AIM OF THE TASK
In the entries below, the lines from the one with "- Validação com um código de referência unico" through the one with "de pagamento obrigatória|" are to be copied exactly; both ends count.

>>>

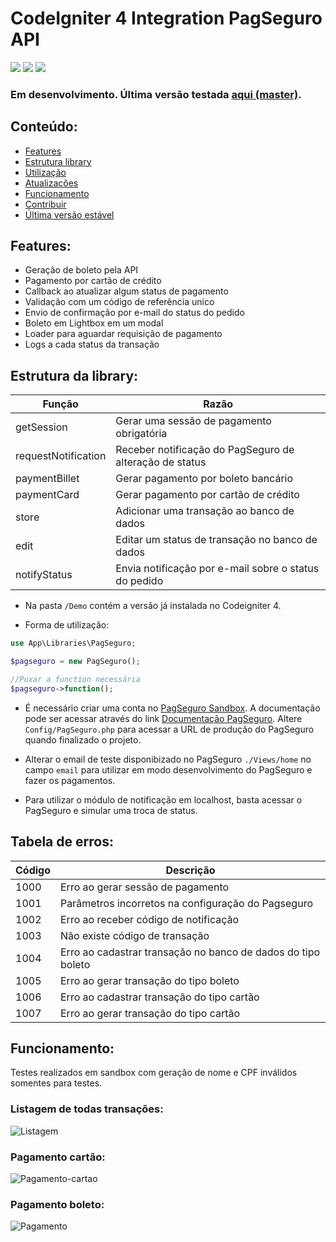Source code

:# CodeIgniter 4  Integration PagSeguro API
![](https://img.shields.io/github/issues-raw/matheuscastroweb/ci4-integration-pagseguro) ![](https://img.shields.io/github/contributors/matheuscastroweb/ci4-integration-pagseguro) ![](https://img.shields.io/github/stars/matheuscastroweb/ci4-integration-pagseguro) 

### Em desenvolvimento. Última versão testada [ aqui (master)](https://github.com/matheuscastroweb/ci4-integration-pagseguro/tree/master "aqui (master)").
## Conteúdo:

- [Features](#features "Features")
- [Estrutura library](#estrutura-library "Estrutura library")
- [Utilização](https://github.com/matheuscastroweb/ci4-integration-pagseguro/blob/develop/INSTALLING.md "Utilização")
- [Atualizações](https://github.com/matheuscastroweb/ci4-integration-pagseguro/blob/develop/CHANGELOG.md "Atualizações")
- [Funcionamento](#funcionamento "Funcionamento")
- [Contribuir](https://github.com/matheuscastroweb/ci4-integration-pagseguro/blob/develop/CONTRIBUTING.md "Contribuir")
- [Última versão estável](https://github.com/matheuscastroweb/ci4-integration-pagseguro/tree/master "Última versão estável") 

## Features:

- Geração de boleto pela API
- Pagamento por cartão de crédito
- Callback ao atualizar algum status de pagamento
- Validação com um código de referência unico
- Envio de confirmação por e-mail do status do pedido
- Boleto em Lightbox em um modal
- Loader para aguardar requisição de pagamento
- Logs a cada status da transação

## Estrutura da library:
| Função | Razão |
| ------ | ------ |
| getSession | Gerar uma sessão de pagamento obrigatória| 
| requestNotification | Receber notificação do PagSeguro de alteração de status |
| paymentBillet | Gerar pagamento por boleto bancário |
| paymentCard | Gerar pagamento por cartão de crédito | 
| store | Adicionar uma transação ao banco de dados | 
| edit | Editar um status de transação no banco de dados |
| notifyStatus | Envia notificação por e-mail sobre o status do pedido | 

- Na pasta `/Demo` contém a versão já instalada no Codeigniter 4.  

- Forma de utilização:  

```php
use App\Libraries\PagSeguro;

$pagseguro = new PagSeguro();

//Puxar a function necessária
$pagseguro->function();
```

-  É necessário criar uma conta no [PagSeguro Sandbox](https://sandbox.pagseguro.uol.com.br/ "PagSeguro Sandbox"). A documentação pode ser acessar através do link [Documentação PagSeguro](https://dev.pagseguro.uol.com.br/docs "Documentação PagSeguro"). Altere `Config/PagSeguro.php` para acessar a URL de produção do PagSeguro quando finalizado o projeto.

-  Alterar o email de teste disponibizado no PagSeguro `./Views/home` no campo `email` para utilizar em modo desenvolvimento do PagSeguro e fazer os pagamentos. 

- Para utilizar o módulo de notificação em localhost, basta acessar o PagSeguro e simular uma troca de status.

## Tabela de erros:
| Código | Descrição |
| ------ | ------ |
| 1000 | Erro ao gerar sessão de pagamento | 
| 1001 | Parâmetros incorretos na configuração do Pagseguro |
| 1002 | Erro ao receber código de notificação |
| 1003 | Não existe código de transação |
| 1004 | Erro ao cadastrar transação no banco de dados do tipo boleto|
| 1005 | Erro ao gerar transação do tipo boleto |
| 1006 | Erro ao cadastrar transação do tipo cartão |
| 1007 | Erro ao gerar transação do tipo cartão |


## Funcionamento:
Testes realizados em sandbox com geração de nome e CPF inválidos somentes para testes. 

### Listagem de todas transações:

![Listagem](https://user-images.githubusercontent.com/45601574/70375547-a4350a80-18dd-11ea-8999-5a4b33df7d44.png)

### Pagamento cartão:

![Pagamento-cartao](https://user-images.githubusercontent.com/45601574/70101423-90568380-1613-11ea-9f03-adfea52c4329.gif)

### Pagamento boleto:

![Pagamento](https://user-images.githubusercontent.com/45601574/70101422-90568380-1613-11ea-9bb8-da7de6576753.gif)

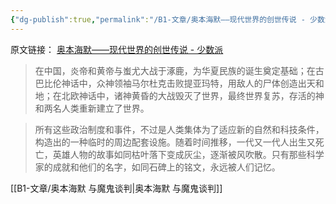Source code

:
```yaml
---
{"dg-publish":true,"permalink":"/B1-文章/奥本海默——现代世界的创世传说 - 少数派/"}
---
```



原文链接： [奥本海默——现代世界的创世传说 - 少数派](https://sspai.com/post/82718)

> 在中国，炎帝和黄帝与蚩尤大战于涿鹿，为华夏民族的诞生奠定基础；在古巴比伦神话中，众神领袖马尔杜克击败提亚玛特，用敌人的尸体创造出天和地；在北欧神话中，诸神黄昏的大战毁灭了世界，最终世界复苏，存活的神和两名人类重新建立了世界。

> 所有这些政治制度和事件，不过是人类集体为了适应新的自然和科技条件，构造出的一种临时的周边配套设施。随着时间推移，一代又一代人出生又死亡，英雄人物的故事如同枯叶落下变成灰尘，逐渐被风吹散。只有那些科学家的成就和他们的名字，如同石碑上的铭文，永远被人们记忆。

[[B1-文章/奥本海默 与魔鬼谈判\|奥本海默 与魔鬼谈判]]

<<<

EXERCISE RESULT
- Validação com um código de referência unico
- Envio de confirmação por e-mail do status do pedido
- Boleto em Lightbox em um modal
- Loader para aguardar requisição de pagamento
- Logs a cada status da transação

## Estrutura da library:
| Função | Razão |
| ------ | ------ |
| getSession | Gerar uma sessão de pagamento obrigatória| 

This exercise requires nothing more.